**YOUR INSTRUCTIONS:**
Start at the line with "This example showed" in the records below, stop at the line with "In our model, we", and return every line in that span exactly, the two end lines included.
== GIVEN RECORDS
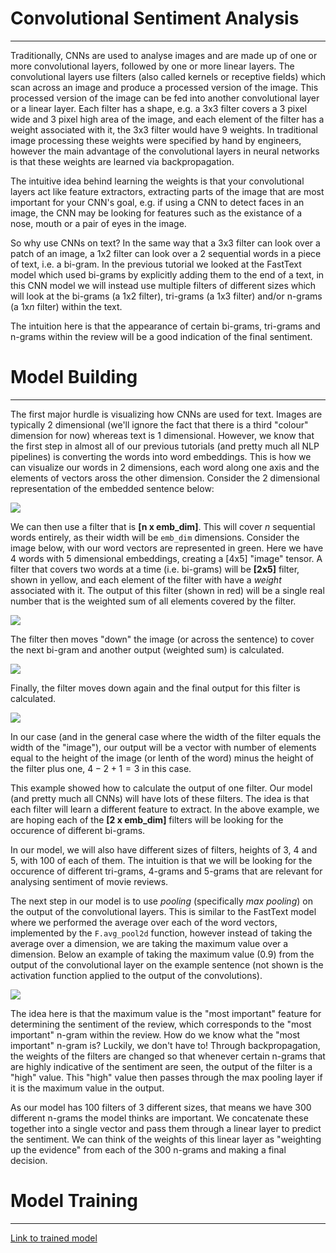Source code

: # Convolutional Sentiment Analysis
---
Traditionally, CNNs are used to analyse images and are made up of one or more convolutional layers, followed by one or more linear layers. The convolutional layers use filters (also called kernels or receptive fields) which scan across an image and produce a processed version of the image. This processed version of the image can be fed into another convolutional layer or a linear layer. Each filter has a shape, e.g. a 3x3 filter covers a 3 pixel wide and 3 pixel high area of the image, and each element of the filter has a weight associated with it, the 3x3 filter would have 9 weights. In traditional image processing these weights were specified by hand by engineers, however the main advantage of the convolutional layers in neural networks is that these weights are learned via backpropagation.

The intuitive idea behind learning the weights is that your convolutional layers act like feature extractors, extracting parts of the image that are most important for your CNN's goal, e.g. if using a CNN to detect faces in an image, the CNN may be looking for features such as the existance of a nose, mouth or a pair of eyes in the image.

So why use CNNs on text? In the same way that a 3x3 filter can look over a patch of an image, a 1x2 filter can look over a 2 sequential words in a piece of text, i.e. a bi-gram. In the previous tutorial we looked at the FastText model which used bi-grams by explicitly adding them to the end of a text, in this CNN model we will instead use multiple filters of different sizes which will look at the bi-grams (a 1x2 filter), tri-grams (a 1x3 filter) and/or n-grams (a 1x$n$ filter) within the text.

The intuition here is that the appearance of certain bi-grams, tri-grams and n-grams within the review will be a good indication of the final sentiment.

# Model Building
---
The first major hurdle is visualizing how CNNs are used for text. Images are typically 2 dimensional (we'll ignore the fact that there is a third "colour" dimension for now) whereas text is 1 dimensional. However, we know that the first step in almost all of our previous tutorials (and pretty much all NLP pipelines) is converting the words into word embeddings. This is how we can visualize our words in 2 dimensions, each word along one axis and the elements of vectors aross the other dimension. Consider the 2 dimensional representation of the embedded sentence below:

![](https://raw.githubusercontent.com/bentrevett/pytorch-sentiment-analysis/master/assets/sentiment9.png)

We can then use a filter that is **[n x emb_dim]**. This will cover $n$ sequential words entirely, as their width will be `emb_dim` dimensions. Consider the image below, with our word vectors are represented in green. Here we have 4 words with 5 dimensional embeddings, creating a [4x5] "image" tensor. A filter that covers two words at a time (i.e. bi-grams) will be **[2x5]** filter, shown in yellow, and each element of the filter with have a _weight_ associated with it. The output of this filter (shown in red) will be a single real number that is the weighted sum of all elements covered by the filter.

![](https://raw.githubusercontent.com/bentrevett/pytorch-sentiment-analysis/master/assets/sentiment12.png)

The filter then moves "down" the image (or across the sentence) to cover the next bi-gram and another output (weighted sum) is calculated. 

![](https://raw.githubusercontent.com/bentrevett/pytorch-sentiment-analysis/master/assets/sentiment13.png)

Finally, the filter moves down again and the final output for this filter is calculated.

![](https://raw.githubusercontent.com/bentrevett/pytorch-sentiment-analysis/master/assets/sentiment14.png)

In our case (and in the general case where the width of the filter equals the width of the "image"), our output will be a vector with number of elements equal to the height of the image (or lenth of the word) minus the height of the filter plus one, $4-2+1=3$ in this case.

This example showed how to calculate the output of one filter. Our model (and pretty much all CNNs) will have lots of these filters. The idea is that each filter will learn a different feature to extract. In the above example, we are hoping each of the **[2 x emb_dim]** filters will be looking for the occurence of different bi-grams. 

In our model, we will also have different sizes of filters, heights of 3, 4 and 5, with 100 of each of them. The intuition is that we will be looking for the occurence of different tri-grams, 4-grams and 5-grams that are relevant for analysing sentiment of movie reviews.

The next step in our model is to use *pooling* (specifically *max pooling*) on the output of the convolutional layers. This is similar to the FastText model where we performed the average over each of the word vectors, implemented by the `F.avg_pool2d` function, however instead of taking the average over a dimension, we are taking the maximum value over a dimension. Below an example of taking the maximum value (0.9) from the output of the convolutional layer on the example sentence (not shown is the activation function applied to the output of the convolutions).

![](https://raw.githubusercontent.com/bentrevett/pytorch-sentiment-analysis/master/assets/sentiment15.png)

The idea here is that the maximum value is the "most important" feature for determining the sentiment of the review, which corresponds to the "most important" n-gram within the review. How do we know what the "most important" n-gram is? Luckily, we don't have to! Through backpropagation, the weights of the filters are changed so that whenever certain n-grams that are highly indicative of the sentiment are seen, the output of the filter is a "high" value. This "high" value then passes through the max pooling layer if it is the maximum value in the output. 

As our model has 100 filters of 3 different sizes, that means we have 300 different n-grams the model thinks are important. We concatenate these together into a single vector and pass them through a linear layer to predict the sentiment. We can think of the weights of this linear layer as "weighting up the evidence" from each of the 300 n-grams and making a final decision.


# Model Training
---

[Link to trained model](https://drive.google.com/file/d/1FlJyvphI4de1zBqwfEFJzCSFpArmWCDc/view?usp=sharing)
====
**REPLY TO THE EXERCISE:**
This example showed how to calculate the output of one filter. Our model (and pretty much all CNNs) will have lots of these filters. The idea is that each filter will learn a different feature to extract. In the above example, we are hoping each of the **[2 x emb_dim]** filters will be looking for the occurence of different bi-grams. 

In our model, we will also have different sizes of filters, heights of 3, 4 and 5, with 100 of each of them. The intuition is that we will be looking for the occurence of different tri-grams, 4-grams and 5-grams that are relevant for analysing sentiment of movie reviews.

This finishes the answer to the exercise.